The ordinance in question does not in any respect comply with the provisions of the sections of the General Code mentioned, and is not in any way an exercise of the power vested in municipalities by such sections, and consequently the authority of the municipality in *183 the case at bar to adopt such ordinance is based on the provisions of Section 3 of Article XVIII of the Constitution, above referred to, which reads as follows:

"Municipalities shall have authority to exercise all powers of local self-government and to adopt and enforce within their limits such local police, sanitary and other similar regulations, as are not in conflict with general laws."

In the case of Wondrak v. Kelley, 129 Ohio St. 268,195 N.E. 65, it was held:

"If it is clear that police regulations adopted by municipal councils are arbitrary or unreasonable and have no substantial relation to the public health, morals, safety or public welfare, it becomes the duty of the court to declare such regulations to be invalid."

In 3 McQuillen on Municipal Corporations (2 Ed.), 326, the author, in commenting upon zoning regulations similar to those incorporated in ordinance number 392, says:

"On examination and study of this subject it is often found that certain cities endeavor to apply specific regulations to parts of their territory leaving other parts without such regulations. In such cases disapproval of the courts may result, because the fundamental principle applicable is that all property situated substantially similarly should in the view of the law be treated alike. * * *

"Zoning regulations, like the exercise of the police power in all respects, and, indeed, all action by the city under a general grant of power, must be reasonable, which means that no discriminations are permitted; all must be afforded equal protection of the law; and any classification adopted as a ground for different regulations must rest upon reason, and the classification must treat all whose property is in the same, or substantially the same, condition alike, to the end that all will be accorded due process of law and equal protection *184 of the laws as the Constitution requires. If the regulations are the same throughout the city no constitutional objection can be interposed, provided they are reasonable and within the range of the police power, but when they vary in different parts of the municipal area, they may or may not be constitutional. This will depend upon the facts of each particular case.

"While as expressly authorized by many of these laws, conferring in terms the power to zone, the regulations in one or more districts may differ from those of other districts, nevertheless uniformity in this respect for each class of buildings throughout each district is required. Unreasonable discriminations are thus sought to be avoided, or, indeed, it may be said they are plainly forbidden by implication. In utilizing such permissive legislation the local authorities are thus reminded to recognize in their ordinances and the practical administration of the regulations, restrictions or prohibitions which they deem necessary to impose, the distinction established by the law between trades and industries considered dangerous, unwholesome or offensive and those which are not so, and by so doing, keep within the law and refrain from invasion of property rights. To illustrate, if the regulations, restrictions or prohibitions as to the location of buildings should be confined to those designed for specific uses, whether such uses are offensive or may become so, or otherwise; if all trades and industries are included, and no separation is made of those which are offensive or public nuisances, or which, by reason of conditions, may become so, from those which are innocuous, entirely legitimate and wholly inoffensive; in short, if any trade or industry, whatever its nature, may be excluded from any established district, or be subjected to special regulations, it is needless to say that the method would not be upheld by the courts. *185

"The reasonable classification of zoning districts, therefore, is the first step."

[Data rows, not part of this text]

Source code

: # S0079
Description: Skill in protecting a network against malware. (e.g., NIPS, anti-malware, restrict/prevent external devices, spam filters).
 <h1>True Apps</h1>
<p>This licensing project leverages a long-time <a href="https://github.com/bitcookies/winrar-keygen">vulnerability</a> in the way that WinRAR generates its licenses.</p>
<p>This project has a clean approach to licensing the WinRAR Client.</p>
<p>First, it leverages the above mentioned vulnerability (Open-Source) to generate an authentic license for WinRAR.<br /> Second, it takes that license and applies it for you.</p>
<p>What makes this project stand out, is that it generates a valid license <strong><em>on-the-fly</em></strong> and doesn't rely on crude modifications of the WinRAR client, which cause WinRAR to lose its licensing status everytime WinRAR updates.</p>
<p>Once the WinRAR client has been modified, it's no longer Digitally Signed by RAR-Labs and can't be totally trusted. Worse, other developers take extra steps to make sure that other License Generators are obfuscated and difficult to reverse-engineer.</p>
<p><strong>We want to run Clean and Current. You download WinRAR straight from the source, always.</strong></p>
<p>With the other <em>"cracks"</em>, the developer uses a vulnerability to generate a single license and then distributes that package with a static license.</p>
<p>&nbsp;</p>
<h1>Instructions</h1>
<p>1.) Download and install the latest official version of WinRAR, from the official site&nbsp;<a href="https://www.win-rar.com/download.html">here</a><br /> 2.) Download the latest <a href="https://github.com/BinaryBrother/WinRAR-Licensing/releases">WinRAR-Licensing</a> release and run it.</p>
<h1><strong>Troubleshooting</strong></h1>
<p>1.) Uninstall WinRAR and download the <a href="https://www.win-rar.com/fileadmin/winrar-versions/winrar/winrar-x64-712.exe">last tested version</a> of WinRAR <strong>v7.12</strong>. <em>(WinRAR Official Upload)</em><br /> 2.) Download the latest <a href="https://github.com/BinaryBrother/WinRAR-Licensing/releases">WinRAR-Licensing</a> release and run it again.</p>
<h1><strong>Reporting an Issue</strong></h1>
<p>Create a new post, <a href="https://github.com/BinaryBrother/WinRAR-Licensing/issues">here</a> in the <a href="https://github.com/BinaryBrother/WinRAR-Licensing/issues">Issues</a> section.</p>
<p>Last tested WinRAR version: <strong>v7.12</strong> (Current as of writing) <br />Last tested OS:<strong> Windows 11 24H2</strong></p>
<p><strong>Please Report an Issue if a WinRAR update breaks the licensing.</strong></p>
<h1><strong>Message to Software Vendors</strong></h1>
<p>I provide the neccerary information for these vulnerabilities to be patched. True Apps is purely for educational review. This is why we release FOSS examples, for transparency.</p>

In the case of Pritz v. Messer, 112 Ohio St. 628,149 N.E. 30, the validity of an ordinance enacted by a municipality under Article XVIII, Section 3 of the Ohio Constitution, and under Sections 4366-1 to 4366-12, General Code, dividing the whole territory of a municipality into districts according to a comprehensive plan, which, in the interests of the public health, public safety and public morals, regulates the uses and the location of buildings and other structures, and of premises to be used for trade, industry, residence, or other specific uses, was upheld, while in the case of City of Youngstown v. Kahn Bros.Bldg. Co., 112 Ohio St. 654, 148 N.E. 842, 43 A.L.R., 662, a provision in the zoning ordinance establishing a fraction only of the territory of a municipality into a district, and providing that no building which is intended to be used as a dwelling shall be erected within the district except as a single or two family dwelling, was held invalid on the facts presented by the record. And in the opinion of the court in that case the distinction between a comprehensive zoning ordinance and a so-called "block ordinance," relating only to a certain small district of a municipality, noted in McQuillen on Municipal Corporations,supra, is recognized.

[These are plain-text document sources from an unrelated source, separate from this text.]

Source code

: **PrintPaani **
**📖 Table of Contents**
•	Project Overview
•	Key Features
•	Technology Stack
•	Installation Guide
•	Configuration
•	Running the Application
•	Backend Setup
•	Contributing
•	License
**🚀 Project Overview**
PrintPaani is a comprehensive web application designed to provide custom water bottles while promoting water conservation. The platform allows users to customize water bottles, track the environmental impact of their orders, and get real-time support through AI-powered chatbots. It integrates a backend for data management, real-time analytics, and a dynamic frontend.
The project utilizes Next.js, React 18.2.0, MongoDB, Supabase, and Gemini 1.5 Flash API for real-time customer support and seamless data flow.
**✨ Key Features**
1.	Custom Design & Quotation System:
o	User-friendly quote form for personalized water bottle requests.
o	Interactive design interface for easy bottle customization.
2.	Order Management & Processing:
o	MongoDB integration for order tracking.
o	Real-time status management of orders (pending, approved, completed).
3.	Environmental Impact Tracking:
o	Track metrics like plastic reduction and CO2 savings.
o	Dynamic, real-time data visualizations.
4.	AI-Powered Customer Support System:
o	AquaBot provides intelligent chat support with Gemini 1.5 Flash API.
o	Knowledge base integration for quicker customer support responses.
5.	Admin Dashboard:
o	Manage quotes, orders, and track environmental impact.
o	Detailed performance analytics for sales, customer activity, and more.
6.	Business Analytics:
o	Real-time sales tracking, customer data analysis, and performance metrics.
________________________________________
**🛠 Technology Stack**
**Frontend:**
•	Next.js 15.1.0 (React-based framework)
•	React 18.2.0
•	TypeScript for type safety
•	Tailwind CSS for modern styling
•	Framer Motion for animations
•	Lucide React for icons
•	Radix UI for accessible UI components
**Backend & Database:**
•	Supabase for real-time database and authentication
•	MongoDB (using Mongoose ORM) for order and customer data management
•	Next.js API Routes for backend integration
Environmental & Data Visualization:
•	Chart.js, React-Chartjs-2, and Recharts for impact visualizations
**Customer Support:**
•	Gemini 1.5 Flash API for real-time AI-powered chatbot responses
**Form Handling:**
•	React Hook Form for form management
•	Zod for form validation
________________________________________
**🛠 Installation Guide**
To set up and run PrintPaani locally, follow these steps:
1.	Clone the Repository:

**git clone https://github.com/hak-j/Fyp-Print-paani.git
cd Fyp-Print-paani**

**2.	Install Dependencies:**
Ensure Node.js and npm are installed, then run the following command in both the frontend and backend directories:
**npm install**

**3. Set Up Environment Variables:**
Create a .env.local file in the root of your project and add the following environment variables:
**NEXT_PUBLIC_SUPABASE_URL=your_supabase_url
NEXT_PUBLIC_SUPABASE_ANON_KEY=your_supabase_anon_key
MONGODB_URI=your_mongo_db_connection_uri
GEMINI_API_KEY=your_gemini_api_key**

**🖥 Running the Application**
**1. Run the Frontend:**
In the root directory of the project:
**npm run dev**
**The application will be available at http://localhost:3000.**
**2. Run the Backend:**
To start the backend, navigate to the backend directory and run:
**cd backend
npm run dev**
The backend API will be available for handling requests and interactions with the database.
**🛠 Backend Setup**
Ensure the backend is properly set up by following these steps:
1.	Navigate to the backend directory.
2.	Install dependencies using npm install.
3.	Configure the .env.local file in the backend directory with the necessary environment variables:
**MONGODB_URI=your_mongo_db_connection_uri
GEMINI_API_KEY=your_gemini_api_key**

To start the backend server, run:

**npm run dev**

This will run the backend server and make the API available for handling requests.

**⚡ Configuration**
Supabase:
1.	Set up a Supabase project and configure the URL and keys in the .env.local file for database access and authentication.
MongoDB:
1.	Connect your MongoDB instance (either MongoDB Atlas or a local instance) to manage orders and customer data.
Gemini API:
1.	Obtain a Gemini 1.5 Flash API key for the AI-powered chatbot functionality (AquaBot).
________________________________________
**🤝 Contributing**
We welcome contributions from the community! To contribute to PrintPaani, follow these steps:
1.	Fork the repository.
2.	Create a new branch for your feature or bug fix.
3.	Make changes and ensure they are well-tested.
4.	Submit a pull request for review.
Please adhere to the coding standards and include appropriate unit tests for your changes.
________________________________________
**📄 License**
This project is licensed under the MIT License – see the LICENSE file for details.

The ordinance in the case at bar makes it unlawful for any person to erect or construct upon any premises within the zone or area created here any building or buildings which shall be used for, or designed or intended to be used for, a grain elevator, grain storage house, flour mill, public automobile garage, coal shed or stone shed.

None of the structures mentioned, or the prohibited uses thereof, constitute nuisances per se, and there is no provision of the ordinance prohibiting the erection or use of buildings within the restricted area for industrial *186 purposes, similar to the prohibited purposes; or prohibiting the erection or use of buildings within the restricted area for purposes which are offensive, or constitute public nuisances, or which by reason of conditions may become so; or prohibiting industries generally.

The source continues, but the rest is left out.